What you are asked to do
In the entries below, find the string "loops" and return each line holding it.

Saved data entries
* * *

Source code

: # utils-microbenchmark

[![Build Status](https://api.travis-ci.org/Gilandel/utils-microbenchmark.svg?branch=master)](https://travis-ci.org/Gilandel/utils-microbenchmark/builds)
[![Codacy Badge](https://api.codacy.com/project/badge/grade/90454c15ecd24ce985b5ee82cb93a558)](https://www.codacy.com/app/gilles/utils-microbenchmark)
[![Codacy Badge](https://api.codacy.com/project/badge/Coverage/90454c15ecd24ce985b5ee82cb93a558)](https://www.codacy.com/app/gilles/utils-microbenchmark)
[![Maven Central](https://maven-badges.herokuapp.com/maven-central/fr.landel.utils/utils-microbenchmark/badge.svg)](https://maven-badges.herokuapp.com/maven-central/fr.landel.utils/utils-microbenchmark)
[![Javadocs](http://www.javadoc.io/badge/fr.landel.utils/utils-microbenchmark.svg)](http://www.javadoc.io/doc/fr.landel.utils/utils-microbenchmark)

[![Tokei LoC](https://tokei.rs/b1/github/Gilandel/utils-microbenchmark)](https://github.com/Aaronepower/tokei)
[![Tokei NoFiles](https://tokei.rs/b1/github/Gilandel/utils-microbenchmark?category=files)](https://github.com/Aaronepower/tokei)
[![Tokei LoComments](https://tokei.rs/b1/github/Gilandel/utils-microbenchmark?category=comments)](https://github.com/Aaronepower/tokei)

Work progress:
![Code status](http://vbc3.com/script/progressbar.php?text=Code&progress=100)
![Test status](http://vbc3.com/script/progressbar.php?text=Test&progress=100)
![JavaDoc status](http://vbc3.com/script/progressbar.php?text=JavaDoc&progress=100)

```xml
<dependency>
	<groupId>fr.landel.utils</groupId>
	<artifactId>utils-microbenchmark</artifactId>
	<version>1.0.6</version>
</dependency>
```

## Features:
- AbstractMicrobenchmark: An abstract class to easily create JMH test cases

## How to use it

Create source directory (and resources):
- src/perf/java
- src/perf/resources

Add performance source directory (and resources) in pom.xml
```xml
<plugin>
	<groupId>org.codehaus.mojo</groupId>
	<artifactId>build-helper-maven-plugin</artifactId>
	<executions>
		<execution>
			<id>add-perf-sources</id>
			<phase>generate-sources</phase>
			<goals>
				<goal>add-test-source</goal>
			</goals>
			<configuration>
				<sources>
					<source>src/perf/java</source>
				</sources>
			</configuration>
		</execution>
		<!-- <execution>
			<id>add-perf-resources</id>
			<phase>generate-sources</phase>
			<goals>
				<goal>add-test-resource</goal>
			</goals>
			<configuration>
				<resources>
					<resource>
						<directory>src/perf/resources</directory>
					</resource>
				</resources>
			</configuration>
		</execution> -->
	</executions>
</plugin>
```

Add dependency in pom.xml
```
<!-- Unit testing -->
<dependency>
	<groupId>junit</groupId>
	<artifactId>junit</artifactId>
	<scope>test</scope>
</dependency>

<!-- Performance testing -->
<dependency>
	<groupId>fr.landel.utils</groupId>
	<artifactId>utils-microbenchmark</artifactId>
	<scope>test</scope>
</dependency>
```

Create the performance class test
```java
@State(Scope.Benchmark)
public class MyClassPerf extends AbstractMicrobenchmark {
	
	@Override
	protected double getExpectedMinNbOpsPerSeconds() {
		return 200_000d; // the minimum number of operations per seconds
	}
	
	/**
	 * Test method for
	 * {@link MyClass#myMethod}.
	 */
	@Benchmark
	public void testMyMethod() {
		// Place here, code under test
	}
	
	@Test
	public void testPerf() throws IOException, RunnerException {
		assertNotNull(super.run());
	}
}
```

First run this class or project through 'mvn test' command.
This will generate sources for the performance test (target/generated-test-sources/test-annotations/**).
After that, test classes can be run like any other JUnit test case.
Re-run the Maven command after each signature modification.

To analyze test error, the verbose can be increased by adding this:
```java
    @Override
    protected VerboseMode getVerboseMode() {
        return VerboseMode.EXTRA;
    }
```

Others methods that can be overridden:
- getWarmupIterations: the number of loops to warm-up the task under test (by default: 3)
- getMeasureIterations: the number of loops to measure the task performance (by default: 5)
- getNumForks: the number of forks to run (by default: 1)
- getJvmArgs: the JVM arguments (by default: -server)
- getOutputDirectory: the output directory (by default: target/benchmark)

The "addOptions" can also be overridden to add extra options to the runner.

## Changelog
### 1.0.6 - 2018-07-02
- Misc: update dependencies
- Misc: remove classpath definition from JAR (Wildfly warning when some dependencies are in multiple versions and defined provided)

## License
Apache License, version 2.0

* * *

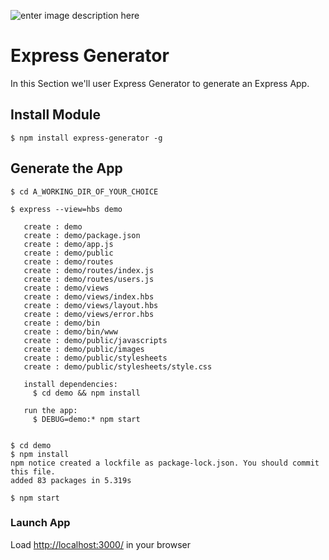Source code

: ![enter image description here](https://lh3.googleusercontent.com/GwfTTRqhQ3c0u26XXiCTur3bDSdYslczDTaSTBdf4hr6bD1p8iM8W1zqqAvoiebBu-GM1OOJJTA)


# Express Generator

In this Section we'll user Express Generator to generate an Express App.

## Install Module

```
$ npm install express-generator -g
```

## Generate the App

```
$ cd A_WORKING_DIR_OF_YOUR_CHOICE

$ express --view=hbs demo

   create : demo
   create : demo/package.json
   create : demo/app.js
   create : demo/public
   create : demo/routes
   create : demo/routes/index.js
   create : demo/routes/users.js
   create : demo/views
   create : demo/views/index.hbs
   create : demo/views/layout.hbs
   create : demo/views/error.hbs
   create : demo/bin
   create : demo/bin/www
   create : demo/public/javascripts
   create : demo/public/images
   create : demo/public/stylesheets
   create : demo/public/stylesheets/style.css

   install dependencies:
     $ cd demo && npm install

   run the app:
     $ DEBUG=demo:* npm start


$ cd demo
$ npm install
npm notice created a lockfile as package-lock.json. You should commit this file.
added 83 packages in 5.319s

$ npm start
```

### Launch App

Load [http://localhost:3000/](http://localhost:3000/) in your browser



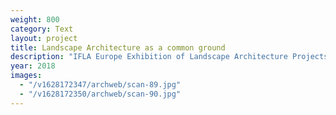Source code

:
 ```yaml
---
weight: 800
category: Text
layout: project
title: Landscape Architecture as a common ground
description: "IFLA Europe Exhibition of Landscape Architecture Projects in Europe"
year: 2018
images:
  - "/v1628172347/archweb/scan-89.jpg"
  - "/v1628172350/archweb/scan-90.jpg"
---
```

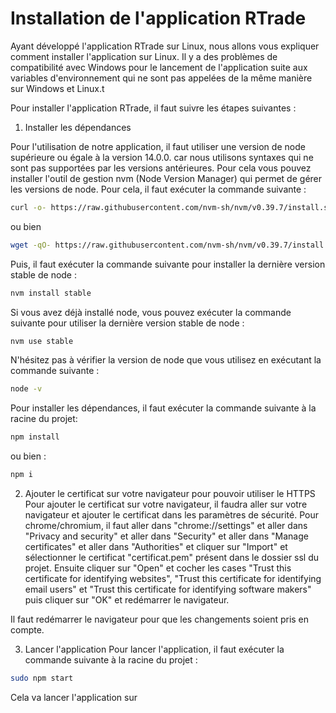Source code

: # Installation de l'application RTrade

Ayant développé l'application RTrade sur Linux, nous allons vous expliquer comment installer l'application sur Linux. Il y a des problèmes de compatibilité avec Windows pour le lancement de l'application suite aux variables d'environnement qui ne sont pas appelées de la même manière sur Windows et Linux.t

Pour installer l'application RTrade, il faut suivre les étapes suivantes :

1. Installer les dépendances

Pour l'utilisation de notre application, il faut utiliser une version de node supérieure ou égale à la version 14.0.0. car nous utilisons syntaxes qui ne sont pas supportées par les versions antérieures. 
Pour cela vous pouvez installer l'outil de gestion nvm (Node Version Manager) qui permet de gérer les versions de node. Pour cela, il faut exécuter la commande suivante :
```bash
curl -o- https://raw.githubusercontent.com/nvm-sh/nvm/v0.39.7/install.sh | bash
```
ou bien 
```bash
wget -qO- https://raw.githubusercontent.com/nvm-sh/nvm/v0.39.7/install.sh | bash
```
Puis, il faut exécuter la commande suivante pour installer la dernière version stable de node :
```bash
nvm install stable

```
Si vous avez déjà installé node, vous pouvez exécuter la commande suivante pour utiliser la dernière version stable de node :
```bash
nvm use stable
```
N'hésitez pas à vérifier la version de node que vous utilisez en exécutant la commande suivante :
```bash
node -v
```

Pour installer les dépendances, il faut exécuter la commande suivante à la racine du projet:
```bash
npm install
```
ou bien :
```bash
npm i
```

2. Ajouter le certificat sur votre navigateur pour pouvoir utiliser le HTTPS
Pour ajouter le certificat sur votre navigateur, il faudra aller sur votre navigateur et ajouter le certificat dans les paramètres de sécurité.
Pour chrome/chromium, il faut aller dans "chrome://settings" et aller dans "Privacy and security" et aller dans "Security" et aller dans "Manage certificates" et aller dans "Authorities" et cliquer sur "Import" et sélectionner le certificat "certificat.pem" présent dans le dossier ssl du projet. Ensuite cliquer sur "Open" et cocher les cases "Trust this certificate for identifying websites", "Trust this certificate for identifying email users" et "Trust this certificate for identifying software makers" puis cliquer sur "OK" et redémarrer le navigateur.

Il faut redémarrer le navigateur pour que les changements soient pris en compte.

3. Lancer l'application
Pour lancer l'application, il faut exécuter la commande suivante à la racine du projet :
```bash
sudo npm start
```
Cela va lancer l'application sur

* * *

Response to the task
- getWarmupIterations: the number of loops to warm-up the task under test (by default: 3)
- getMeasureIterations: the number of loops to measure the task performance (by default: 5)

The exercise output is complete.